[Work item] For the listing below, give the count of lines containing the string "reference" and nothing else.

[Entries supplied]
____

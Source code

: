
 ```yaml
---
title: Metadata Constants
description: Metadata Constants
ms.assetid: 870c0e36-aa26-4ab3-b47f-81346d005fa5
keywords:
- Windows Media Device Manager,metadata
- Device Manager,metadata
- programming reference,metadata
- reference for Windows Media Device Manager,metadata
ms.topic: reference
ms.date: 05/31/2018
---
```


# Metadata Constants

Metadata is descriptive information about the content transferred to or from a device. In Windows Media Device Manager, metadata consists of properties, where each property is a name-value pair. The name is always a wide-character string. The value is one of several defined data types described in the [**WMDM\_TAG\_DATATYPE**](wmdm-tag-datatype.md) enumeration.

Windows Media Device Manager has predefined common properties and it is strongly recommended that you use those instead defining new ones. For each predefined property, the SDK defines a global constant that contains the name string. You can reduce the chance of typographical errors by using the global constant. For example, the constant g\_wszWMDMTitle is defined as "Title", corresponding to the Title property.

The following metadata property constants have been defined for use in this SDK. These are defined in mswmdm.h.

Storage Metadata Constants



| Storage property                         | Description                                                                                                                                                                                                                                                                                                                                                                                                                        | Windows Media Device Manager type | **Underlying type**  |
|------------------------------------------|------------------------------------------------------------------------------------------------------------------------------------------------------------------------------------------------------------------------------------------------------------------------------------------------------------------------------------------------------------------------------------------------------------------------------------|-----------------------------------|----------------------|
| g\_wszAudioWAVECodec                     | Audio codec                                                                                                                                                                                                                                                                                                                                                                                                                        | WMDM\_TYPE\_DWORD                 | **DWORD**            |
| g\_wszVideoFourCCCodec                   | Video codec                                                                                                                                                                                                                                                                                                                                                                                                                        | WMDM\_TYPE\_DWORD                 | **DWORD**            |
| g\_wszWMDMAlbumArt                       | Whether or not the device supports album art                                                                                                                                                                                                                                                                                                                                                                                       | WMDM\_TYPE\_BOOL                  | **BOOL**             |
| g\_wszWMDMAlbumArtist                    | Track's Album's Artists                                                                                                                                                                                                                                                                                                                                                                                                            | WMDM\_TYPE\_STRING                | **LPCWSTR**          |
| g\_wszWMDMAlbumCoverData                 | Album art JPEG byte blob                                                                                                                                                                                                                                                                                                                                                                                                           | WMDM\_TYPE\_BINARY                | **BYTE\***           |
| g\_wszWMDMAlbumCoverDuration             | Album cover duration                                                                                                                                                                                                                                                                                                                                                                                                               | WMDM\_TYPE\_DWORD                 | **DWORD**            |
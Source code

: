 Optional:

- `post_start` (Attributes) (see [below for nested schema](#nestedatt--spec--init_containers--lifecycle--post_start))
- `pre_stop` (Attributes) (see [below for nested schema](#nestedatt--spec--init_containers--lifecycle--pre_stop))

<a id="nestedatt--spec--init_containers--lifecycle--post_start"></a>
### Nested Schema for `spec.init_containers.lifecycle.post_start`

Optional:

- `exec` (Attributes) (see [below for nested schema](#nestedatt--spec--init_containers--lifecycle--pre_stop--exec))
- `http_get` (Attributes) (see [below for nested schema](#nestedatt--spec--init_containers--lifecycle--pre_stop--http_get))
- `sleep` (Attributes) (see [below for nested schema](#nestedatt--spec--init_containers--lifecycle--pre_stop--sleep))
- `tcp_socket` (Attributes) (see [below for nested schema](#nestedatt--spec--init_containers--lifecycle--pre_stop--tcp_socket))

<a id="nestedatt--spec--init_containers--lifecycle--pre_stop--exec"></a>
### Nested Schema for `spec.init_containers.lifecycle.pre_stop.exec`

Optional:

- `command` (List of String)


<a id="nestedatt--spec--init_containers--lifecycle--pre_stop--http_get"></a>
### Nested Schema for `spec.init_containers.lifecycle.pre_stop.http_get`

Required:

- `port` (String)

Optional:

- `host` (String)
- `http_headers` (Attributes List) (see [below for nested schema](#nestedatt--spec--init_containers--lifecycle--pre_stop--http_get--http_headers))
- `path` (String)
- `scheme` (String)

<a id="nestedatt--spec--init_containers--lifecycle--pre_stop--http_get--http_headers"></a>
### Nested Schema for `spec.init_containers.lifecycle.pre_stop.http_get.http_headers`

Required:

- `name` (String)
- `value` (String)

____

[Task solution] 3